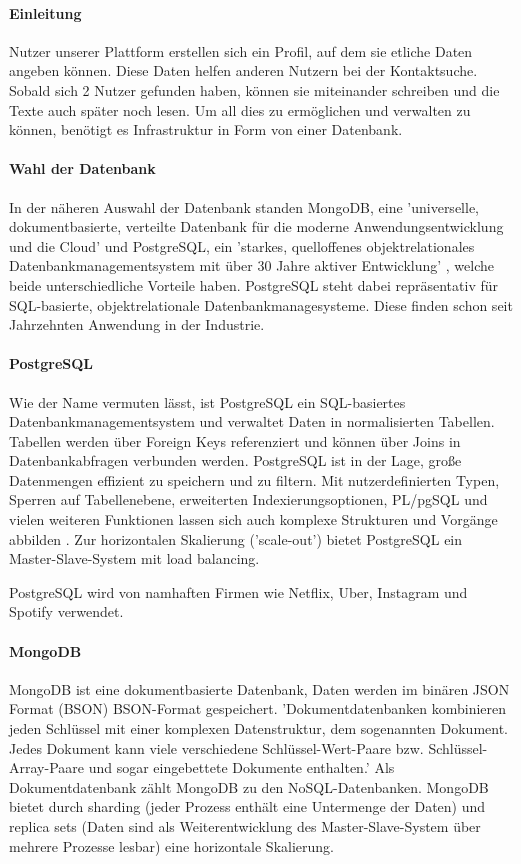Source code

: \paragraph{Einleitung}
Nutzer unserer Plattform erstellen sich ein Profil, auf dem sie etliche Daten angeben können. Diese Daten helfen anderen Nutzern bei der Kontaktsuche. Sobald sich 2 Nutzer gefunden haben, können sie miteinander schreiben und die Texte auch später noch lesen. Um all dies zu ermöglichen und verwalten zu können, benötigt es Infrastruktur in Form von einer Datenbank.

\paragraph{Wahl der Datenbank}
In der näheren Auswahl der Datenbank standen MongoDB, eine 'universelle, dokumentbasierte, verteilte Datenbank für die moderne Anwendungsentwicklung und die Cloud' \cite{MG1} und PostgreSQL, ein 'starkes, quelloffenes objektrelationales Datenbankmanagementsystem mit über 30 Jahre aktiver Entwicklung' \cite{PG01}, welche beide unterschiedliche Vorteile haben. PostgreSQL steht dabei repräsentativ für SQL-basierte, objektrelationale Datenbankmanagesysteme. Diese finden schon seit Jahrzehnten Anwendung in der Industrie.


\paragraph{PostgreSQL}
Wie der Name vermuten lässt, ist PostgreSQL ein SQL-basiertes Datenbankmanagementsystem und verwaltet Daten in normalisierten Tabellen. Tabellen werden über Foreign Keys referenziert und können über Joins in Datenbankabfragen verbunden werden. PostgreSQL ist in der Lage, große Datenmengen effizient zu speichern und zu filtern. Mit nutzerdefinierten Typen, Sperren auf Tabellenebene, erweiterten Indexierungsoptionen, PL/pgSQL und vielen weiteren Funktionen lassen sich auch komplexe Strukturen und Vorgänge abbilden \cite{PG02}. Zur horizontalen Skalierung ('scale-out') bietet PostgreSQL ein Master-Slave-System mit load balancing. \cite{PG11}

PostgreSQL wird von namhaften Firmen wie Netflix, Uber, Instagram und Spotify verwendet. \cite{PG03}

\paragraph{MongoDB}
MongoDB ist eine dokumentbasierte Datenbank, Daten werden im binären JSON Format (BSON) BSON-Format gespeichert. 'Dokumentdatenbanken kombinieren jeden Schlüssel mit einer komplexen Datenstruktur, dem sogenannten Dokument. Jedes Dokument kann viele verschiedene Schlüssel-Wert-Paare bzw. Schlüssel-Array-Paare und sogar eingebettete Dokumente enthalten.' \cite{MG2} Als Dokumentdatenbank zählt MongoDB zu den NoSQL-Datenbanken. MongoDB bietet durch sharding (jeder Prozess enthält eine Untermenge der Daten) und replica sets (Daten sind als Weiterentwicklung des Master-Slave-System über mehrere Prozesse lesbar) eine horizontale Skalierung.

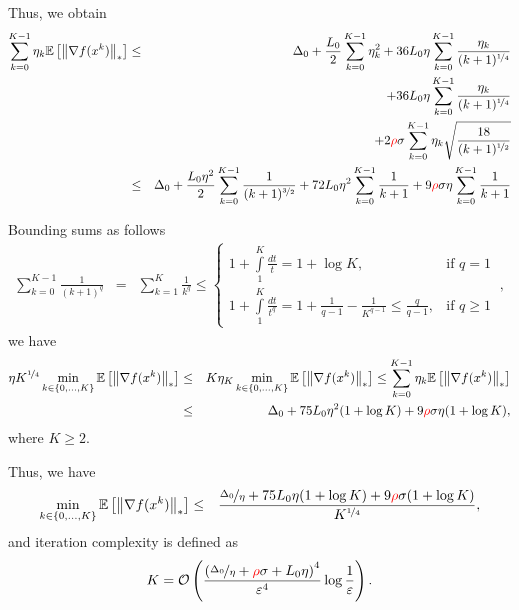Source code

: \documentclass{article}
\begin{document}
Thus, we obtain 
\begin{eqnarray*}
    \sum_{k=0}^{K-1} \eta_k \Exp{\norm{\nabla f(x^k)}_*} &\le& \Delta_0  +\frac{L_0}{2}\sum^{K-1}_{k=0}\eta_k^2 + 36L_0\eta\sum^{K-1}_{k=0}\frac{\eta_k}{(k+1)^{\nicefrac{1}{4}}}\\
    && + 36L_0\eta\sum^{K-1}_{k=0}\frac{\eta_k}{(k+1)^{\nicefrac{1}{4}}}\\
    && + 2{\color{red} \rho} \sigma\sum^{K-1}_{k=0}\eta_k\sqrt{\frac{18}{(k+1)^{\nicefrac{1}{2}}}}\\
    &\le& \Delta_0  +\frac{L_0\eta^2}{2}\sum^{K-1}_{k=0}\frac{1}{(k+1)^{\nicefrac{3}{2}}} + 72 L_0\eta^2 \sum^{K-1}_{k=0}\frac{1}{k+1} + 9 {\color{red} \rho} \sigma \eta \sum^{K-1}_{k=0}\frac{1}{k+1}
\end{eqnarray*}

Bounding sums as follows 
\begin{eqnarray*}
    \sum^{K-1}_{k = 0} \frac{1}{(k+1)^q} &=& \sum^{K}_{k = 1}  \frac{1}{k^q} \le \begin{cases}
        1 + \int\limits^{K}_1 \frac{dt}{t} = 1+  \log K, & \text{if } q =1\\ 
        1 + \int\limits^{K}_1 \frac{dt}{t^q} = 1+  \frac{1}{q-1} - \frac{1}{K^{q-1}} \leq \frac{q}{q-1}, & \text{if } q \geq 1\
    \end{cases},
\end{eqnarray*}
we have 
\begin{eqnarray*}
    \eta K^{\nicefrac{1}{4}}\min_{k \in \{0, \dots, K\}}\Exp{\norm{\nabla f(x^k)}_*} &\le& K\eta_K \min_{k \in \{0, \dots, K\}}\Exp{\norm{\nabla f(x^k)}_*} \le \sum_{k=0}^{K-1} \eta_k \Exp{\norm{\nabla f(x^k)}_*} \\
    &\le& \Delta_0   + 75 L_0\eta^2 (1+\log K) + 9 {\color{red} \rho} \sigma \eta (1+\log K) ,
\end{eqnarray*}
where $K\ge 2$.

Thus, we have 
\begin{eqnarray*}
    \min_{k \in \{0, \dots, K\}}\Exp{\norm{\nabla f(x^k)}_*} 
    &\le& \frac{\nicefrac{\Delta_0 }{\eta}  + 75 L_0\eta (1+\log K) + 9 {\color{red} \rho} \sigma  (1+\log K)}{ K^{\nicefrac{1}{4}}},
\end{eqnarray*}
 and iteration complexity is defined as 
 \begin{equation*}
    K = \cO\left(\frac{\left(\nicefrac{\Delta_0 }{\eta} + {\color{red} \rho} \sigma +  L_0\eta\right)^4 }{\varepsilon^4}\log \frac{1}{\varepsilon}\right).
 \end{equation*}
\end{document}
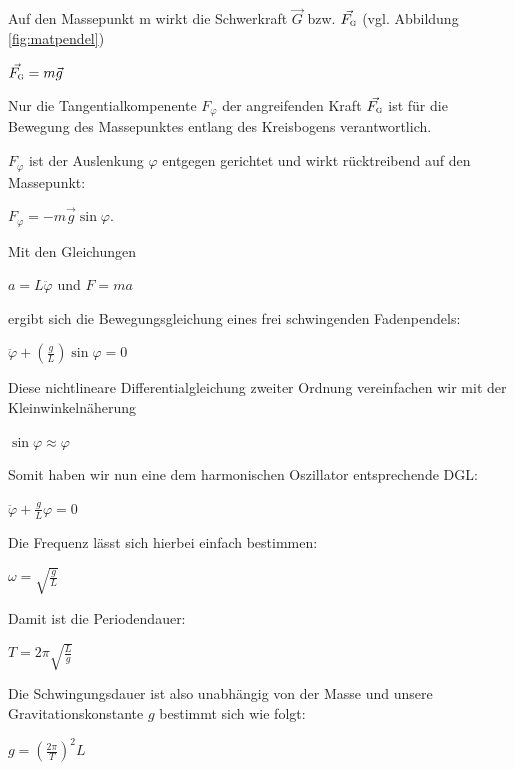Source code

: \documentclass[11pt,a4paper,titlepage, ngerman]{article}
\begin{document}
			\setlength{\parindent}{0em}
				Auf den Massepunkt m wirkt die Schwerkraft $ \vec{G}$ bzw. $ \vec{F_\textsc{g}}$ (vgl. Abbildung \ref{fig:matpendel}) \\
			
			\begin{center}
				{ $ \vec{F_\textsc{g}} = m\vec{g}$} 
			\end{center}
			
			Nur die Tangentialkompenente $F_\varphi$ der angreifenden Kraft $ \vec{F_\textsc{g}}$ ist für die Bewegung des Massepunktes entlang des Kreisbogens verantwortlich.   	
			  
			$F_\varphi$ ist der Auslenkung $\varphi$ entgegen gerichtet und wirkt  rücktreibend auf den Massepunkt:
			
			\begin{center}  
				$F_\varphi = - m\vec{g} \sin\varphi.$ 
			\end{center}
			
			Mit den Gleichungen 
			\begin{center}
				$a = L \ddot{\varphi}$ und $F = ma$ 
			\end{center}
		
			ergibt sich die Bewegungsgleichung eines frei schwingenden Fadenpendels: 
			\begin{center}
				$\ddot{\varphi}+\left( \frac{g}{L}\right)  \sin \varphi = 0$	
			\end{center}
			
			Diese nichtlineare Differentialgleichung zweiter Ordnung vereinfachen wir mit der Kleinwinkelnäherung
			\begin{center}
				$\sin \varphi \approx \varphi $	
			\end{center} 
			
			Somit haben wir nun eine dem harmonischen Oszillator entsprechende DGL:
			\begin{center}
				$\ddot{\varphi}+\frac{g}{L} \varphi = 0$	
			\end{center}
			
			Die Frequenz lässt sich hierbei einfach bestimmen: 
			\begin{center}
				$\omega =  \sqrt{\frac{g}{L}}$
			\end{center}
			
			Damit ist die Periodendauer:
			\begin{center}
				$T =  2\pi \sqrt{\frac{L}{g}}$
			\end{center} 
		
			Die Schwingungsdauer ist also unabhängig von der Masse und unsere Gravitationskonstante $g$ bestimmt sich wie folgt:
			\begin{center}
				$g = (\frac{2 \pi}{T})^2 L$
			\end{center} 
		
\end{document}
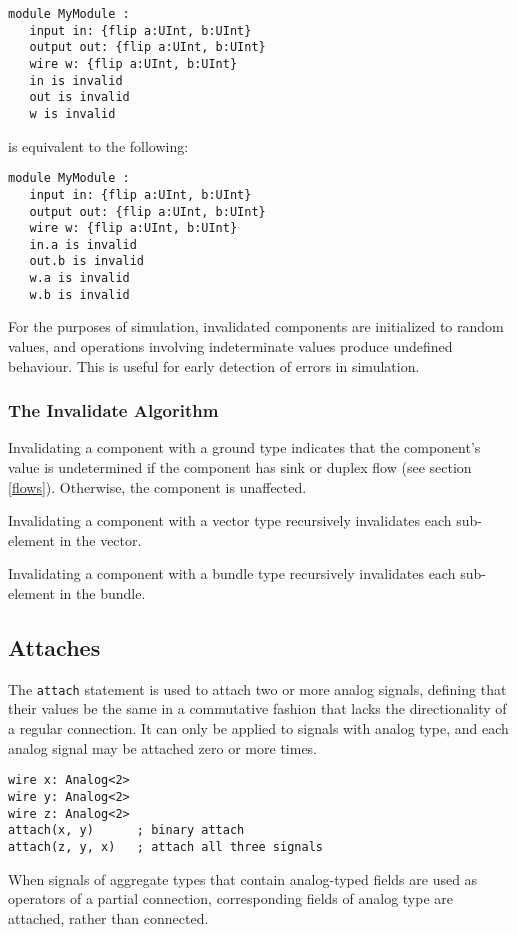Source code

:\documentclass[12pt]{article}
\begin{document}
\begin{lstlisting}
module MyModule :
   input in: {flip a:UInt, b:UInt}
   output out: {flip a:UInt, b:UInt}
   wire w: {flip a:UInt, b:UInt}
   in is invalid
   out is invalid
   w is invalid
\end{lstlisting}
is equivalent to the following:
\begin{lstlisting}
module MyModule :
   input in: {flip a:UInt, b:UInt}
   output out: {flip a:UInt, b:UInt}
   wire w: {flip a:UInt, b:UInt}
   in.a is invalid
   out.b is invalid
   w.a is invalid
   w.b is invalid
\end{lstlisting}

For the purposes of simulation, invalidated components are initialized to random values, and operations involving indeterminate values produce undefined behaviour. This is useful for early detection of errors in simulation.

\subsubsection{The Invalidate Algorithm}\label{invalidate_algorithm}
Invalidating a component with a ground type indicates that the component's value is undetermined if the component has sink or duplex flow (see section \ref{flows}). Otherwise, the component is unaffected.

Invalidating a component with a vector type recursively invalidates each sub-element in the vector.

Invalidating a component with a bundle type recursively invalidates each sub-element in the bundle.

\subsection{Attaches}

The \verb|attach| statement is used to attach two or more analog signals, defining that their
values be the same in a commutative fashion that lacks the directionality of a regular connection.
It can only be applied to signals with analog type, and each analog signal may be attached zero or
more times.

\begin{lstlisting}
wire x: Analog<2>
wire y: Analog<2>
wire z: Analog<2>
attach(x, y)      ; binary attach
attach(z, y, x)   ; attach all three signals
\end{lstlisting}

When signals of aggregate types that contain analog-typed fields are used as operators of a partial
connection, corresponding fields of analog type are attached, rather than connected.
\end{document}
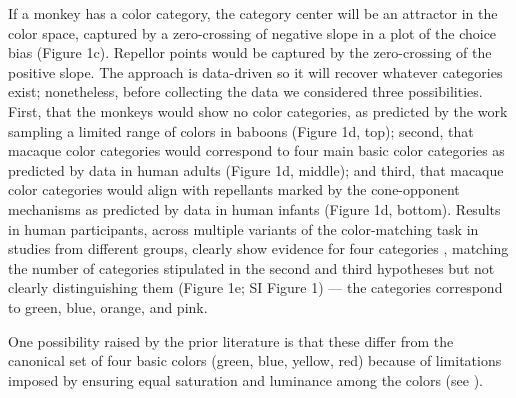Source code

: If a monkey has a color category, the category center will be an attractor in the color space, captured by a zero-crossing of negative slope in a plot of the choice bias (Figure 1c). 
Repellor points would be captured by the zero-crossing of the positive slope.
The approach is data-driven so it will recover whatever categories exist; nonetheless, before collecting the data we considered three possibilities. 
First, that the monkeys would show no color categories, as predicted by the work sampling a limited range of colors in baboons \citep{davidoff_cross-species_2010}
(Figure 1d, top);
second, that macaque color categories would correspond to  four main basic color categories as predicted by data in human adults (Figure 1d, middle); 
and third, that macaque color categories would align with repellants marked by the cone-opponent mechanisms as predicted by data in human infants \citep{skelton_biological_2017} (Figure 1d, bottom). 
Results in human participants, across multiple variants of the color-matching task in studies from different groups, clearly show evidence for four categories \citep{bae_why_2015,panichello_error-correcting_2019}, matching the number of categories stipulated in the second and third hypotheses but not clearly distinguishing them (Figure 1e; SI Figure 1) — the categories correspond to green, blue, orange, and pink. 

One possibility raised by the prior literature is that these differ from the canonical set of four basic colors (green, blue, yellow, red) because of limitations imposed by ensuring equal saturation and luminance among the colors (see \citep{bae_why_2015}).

_ _ _ _ _ _ _

## Your assignment:
Using the records above, print exactly the run of lines that starts with the line with "connection, corresponding fields" and goes on through the line with "(Figure 1d, top);", pictures excluded.

## Answer to this task:
connection, corresponding fields of analog type are attached, rather than connected.
\end{document}
Source code

: If a monkey has a color category, the category center will be an attractor in the color space, captured by a zero-crossing of negative slope in a plot of the choice bias (Figure 1c). 
Repellor points would be captured by the zero-crossing of the positive slope.
The approach is data-driven so it will recover whatever categories exist; nonetheless, before collecting the data we considered three possibilities. 
First, that the monkeys would show no color categories, as predicted by the work sampling a limited range of colors in baboons \citep{davidoff_cross-species_2010}
(Figure 1d, top);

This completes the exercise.